Vernon, a Mt. Lebanon native whose legal name is Andrew Vernon Mays, has been an artist for 27 years, and he believes every painting, every portrait and every mural are intertwined.

He recently painted a 7,500-square-foot mural on a rooftop in South Carolina, which he said is the largest mural of its type in the world. With the accomplishment of the most difficult artwork of his career, Vernon remembers where it all started.

“I can trace all of my work in the last 27 years to one job,” he said.

In 1990, only a few years after he graduated from Mt. Lebanon High School, Vernon painted a portrait of Steve “Froggy” Morris, who has since died, for his restaurant Froggy’s in downtown Pittsburgh. At 21 years old, it was Vernon’s first commissioned portrait.

“That got put up on his wall, and that got a lot of exposure and a lot of attention,” he said. “I started meeting a lot of business owners in Pittsburgh from that one piece.”

From there, Vernon painted for Alla Famiglia, a restaurant in Pittsburgh, which led to a gig to paint an outdoor mural in 1999 on a cement wall outside of a restaurant in Sewickley called Sewickley Speakeasy. The mural is seen by more than 50,000 people a day, he said, and led to media coverage, which led him to more commissions along the East Coast. He has artwork in NOLA on the Square, Pirata, Poros and other Pittsburgh restaurants; he was nominated in 2004 for The Governor’s Award for the Arts for a 4,000-square-foot mural in McKeesport; and more recently, Vernon, who now lives in Florida, has performed live portrait paintings and done working all across the United States, leading to his most recent work: the rooftop mural in South Carolina.

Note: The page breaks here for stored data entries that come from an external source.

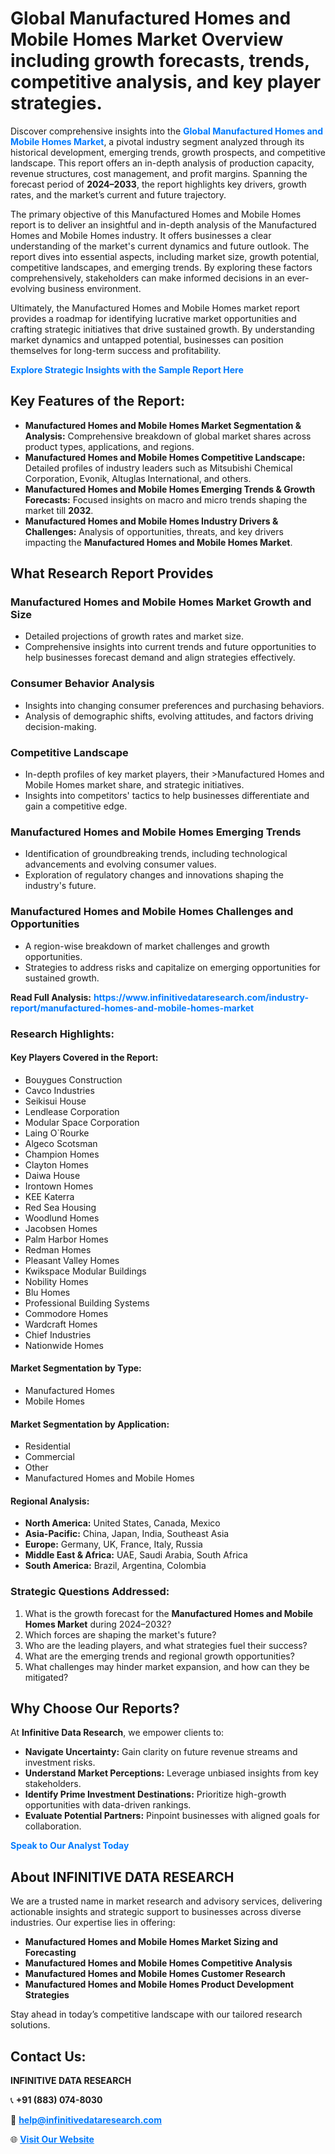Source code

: <h1>Global Manufactured Homes and Mobile Homes Market Overview including growth forecasts, trends, competitive analysis, and key player strategies.</h1>
<p>
Discover comprehensive insights into the 
<a href="https://www.infinitivedataresearch.com/industry-report/manufactured-homes-and-mobile-homes-market" rel="dofollow" style="color: #007BFF; text-decoration: none;"><strong>Global Manufactured Homes and Mobile Homes Market</strong></a>, a pivotal industry segment analyzed through its historical development, emerging trends, growth prospects, and competitive landscape. This report offers an in-depth analysis of production capacity, revenue structures, cost management, and profit margins. Spanning the forecast period of <strong>2024–2033</strong>, the report highlights key drivers, growth rates, and the market’s current and future trajectory.
</p>
<p>
The primary objective of this Manufactured Homes and Mobile Homes report is to deliver an insightful and in-depth analysis of the Manufactured Homes and Mobile Homes industry. It offers businesses a clear understanding of the market's current dynamics and future outlook. The report dives into essential aspects, including market size, growth potential, competitive landscapes, and emerging trends. By exploring these factors comprehensively, stakeholders can make informed decisions in an ever-evolving business environment.
</p>
<p>
Ultimately, the Manufactured Homes and Mobile Homes market report provides a roadmap for identifying lucrative market opportunities and crafting strategic initiatives that drive sustained growth. By understanding market dynamics and untapped potential, businesses can position themselves for long-term success and profitability.
</p>
<p>
<a href="https://www.infinitivedataresearch.com/request-sample/reportId=101972" style="color: #007BFF; text-decoration: none;"><strong>Explore Strategic Insights with the Sample Report Here</strong></a>
</p>

<h2>Key Features of the Report:</h2>
<ul>
<li><strong>Manufactured Homes and Mobile Homes Market Segmentation & Analysis:</strong> Comprehensive breakdown of global market shares across product types, applications, and regions.</li>
<li><strong>Manufactured Homes and Mobile Homes Competitive Landscape:</strong> Detailed profiles of industry leaders such as Mitsubishi Chemical Corporation, Evonik, Altuglas International, and others.</li>
<li><strong>Manufactured Homes and Mobile Homes Emerging Trends & Growth Forecasts:</strong> Focused insights on macro and micro trends shaping the market till <strong>2032</strong>.</li>
<li><strong>Manufactured Homes and Mobile Homes Industry Drivers & Challenges:</strong> Analysis of opportunities, threats, and key drivers impacting the <strong>Manufactured Homes and Mobile Homes Market</strong>.</li>
</ul>

<h2>What Research Report Provides</h2>
<h3>Manufactured Homes and Mobile Homes Market Growth and Size</h3>
<ul>
<li>Detailed projections of growth rates and market size.</li>
<li>Comprehensive insights into current trends and future opportunities to help businesses forecast demand and align strategies effectively.</li>
</ul>

<h3>Consumer Behavior Analysis</h3>
<ul>
<li>Insights into changing consumer preferences and purchasing behaviors.</li>
<li>Analysis of demographic shifts, evolving attitudes, and factors driving decision-making.</li>
</ul>

<h3>Competitive Landscape</h3>
<ul>
<li>In-depth profiles of key market players, their >Manufactured Homes and Mobile Homes market share, and strategic initiatives.</li>
<li>Insights into competitors' tactics to help businesses differentiate and gain a competitive edge.</li>
</ul>

<h3>Manufactured Homes and Mobile Homes Emerging Trends</h3>
<ul>
<li>Identification of groundbreaking trends, including technological advancements and evolving consumer values.</li>
<li>Exploration of regulatory changes and innovations shaping the industry's future.</li>
</ul>

<h3>Manufactured Homes and Mobile Homes Challenges and Opportunities</h3>
<ul>
<li>A region-wise breakdown of market challenges and growth opportunities.</li>
<li>Strategies to address risks and capitalize on emerging opportunities for sustained growth.</li>
</ul>
<p><strong>Read Full Analysis:</strong> <a href="https://www.infinitivedataresearch.com/industry-report/manufactured-homes-and-mobile-homes-market" rel="dofollow" style="color: #007BFF; text-decoration: none;"><strong>https://www.infinitivedataresearch.com/industry-report/manufactured-homes-and-mobile-homes-market</strong></a></p>
<h3>Research Highlights:</h3>
<h4>Key Players Covered in the Report:</h4>
<ul><li>Bouygues Construction</li><li>Cavco Industries</li><li>Seikisui House</li><li>Lendlease Corporation</li><li>Modular Space Corporation</li><li>Laing O`Rourke</li><li>Algeco Scotsman</li><li>Champion Homes</li><li>Clayton Homes</li><li>Daiwa House</li><li>Irontown Homes</li><li>KEE Katerra</li><li>Red Sea Housing</li><li>Woodlund Homes</li><li>Jacobsen Homes</li><li>Palm Harbor Homes</li><li>Redman Homes</li><li>Pleasant Valley Homes</li><li>Kwikspace Modular Buildings</li><li>Nobility Homes</li><li>Blu Homes</li><li>Professional Building Systems</li><li>Commodore Homes</li><li>Wardcraft Homes</li><li>Chief Industries</li><li>Nationwide Homes</li></ul>
<h4>Market Segmentation by Type:</h4>
<ul><li>Manufactured Homes</li><li>Mobile Homes</li></ul>
<h4>Market Segmentation by Application:</h4>
<ul><li>Residential</li><li>Commercial</li><li>Other</li><li>Manufactured Homes and Mobile Homes</li></ul>

<h4>Regional Analysis:</h4>
<ul>
<li><strong>North America:</strong> United States, Canada, Mexico</li>
<li><strong>Asia-Pacific:</strong> China, Japan, India, Southeast Asia</li>
<li><strong>Europe:</strong> Germany, UK, France, Italy, Russia</li>
<li><strong>Middle East & Africa:</strong> UAE, Saudi Arabia, South Africa</li>
<li><strong>South America:</strong> Brazil, Argentina, Colombia</li>
</ul>

<h3>Strategic Questions Addressed:</h3>
<ol>
<li>What is the growth forecast for the <strong>Manufactured Homes and Mobile Homes Market</strong> during 2024–2032?</li>
<li>Which forces are shaping the market's future?</li>
<li>Who are the leading players, and what strategies fuel their success?</li>
<li>What are the emerging trends and regional growth opportunities?</li>
<li>What challenges may hinder market expansion, and how can they be mitigated?</li>
</ol>

<h2>Why Choose Our Reports?</h2>
<p>At <strong>Infinitive Data Research</strong>, we empower clients to:</p>
<ul>
<li><strong>Navigate Uncertainty:</strong> Gain clarity on future revenue streams and investment risks.</li>
<li><strong>Understand Market Perceptions:</strong> Leverage unbiased insights from key stakeholders.</li>
<li><strong>Identify Prime Investment Destinations:</strong> Prioritize high-growth opportunities with data-driven rankings.</li>
<li><strong>Evaluate Potential Partners:</strong> Pinpoint businesses with aligned goals for collaboration.</li>
</ul>
<p><a href="https://www.infinitivedataresearch.com/industry-report/manufactured-homes-and-mobile-homes-market" rel="dofollow" style="color: #007BFF; text-decoration: none;"><strong>Speak to Our Analyst Today</strong></a></p>

<h2>About INFINITIVE DATA RESEARCH</h2>
<p>We are a trusted name in market research and advisory services, delivering actionable insights and strategic support to businesses across diverse industries. Our expertise lies in offering:</p>
<ul>
<li><strong>Manufactured Homes and Mobile Homes Market Sizing and Forecasting</strong></li>
<li><strong>Manufactured Homes and Mobile Homes Competitive Analysis</strong></li>
<li><strong>Manufactured Homes and Mobile Homes Customer Research</strong></li>
<li><strong>Manufactured Homes and Mobile Homes Product Development Strategies</strong></li>
</ul>
<p>Stay ahead in today’s competitive landscape with our tailored research solutions.</p>

<h2>Contact Us:</h2>
<p><strong>INFINITIVE DATA RESEARCH</strong></p>
<p>📞 <strong>+91 (883) 074-8030</strong></p>
<p>📧 <strong><a href="mailto:help@infinitivedataresearch.com" style="color: #007BFF;">help@infinitivedataresearch.com</a></strong></p>
<p>🌐 <strong><a href="https://www.infinitivedataresearch.com" rel="dofollow" style="color: #007BFF;">Visit Our Website</a></strong></p>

Vernon, who used to live and have a studio in Greenville, was approached last November by the owner of Windsor-Aughtry, the company that owns the Embassy Suites RiverPlace Downtown hotel in Greenville, S.C., about the idea of the mural. He had done work for Windsor-Aughtry hotels in Baton Rouge, La., and Greenville, but none of them like this past mural.

On top of the seven-story hotel is a restaurant and most of the hotel rooms and the restaurant-goers could look down on the rooftop of hotel’s main lobby. Rather than looking down on a white rooftop collecting dirt, the owner approached Vernon with the rooftop mural idea.

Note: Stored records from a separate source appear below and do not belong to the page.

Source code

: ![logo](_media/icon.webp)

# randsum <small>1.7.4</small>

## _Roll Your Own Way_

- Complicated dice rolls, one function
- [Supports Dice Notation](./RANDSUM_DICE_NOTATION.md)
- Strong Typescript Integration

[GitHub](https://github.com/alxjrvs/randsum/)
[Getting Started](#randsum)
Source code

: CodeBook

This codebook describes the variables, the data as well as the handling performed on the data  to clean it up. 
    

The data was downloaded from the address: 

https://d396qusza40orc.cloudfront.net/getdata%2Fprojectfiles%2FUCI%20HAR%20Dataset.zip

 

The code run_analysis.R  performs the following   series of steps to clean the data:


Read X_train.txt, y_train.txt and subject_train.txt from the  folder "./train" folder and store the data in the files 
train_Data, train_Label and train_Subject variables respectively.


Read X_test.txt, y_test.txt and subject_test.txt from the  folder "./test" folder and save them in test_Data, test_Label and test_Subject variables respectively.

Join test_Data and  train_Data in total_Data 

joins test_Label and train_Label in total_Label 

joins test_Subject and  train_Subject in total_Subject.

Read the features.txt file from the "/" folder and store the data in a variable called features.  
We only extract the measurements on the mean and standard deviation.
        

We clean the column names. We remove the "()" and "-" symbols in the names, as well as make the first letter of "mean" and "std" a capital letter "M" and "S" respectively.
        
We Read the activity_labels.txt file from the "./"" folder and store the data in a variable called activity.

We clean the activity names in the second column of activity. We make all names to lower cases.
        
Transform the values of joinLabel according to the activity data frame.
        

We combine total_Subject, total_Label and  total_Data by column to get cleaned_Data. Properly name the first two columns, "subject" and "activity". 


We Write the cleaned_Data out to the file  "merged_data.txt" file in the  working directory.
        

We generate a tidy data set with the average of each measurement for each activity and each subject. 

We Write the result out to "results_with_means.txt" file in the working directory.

The mural is a collage of the city of Greenville, mixing different elements of the city, tourist attractions, businesses and influential people. Vernon included a BMW with Michelin tires, as both companies have factories in Greenville, towers from Clemson University and Furman University, the Liberty Bridge and many other Greenville-specific aspects.

Vernon worked with his design partner, Dan DiOrio, whom he met at the Art Institute of Pittsburgh in the late 1990s and has been working with ever since, to create the design for the large mural. After starting in June, the mural took three months to complete.

“This one was by far the most challenging piece of my career,” he said.

Firstly, he was on a rooftop in South Carolina in the summer, which means it was “brutally” hot. He sweat so much he had to change his clothes four times a day, and he lost 15 pounds over the three months.

Also, because of the size and surface of the mural, the system of painting was very physically demanding, as he wore knee pads to brace from the pain of constantly kneeling on the roof.

“You look more like a construction worker than an artist,” he said.

Also, the type of paint Vernon used was much different than normal paint. Due to the surface of the rooftop and to prevent the mural from fading, Vernon painted with a specific, nontraditional type of coating, which he described like using “rubber glue.”

“I’ve never used anything like that…to use this whole new product was a whole different animal,” he said.

Because of the type of paint, Vernon was only able to use 12 different colors for the large mural.

“With the traditional mural I’d be using 50 to 60 different pigments,” he said. “This one to create something with only 12 different colors of this kind of glue-like substance was a huge challenge across that large of a square footage surface.”

While all of those aspects were challenging, none were as challenging as the mere size of the mural.

After only a few weeks on the job, Vernon almost quit because he couldn’t figure out how to paint the rooftop to scale.

“When you’re drawing on a wall mural you can always step back, look at it, scale it, size it and that’s easy to do when you learn how. To do it on the ground, it was seemingly impossible to me,” Vernon said.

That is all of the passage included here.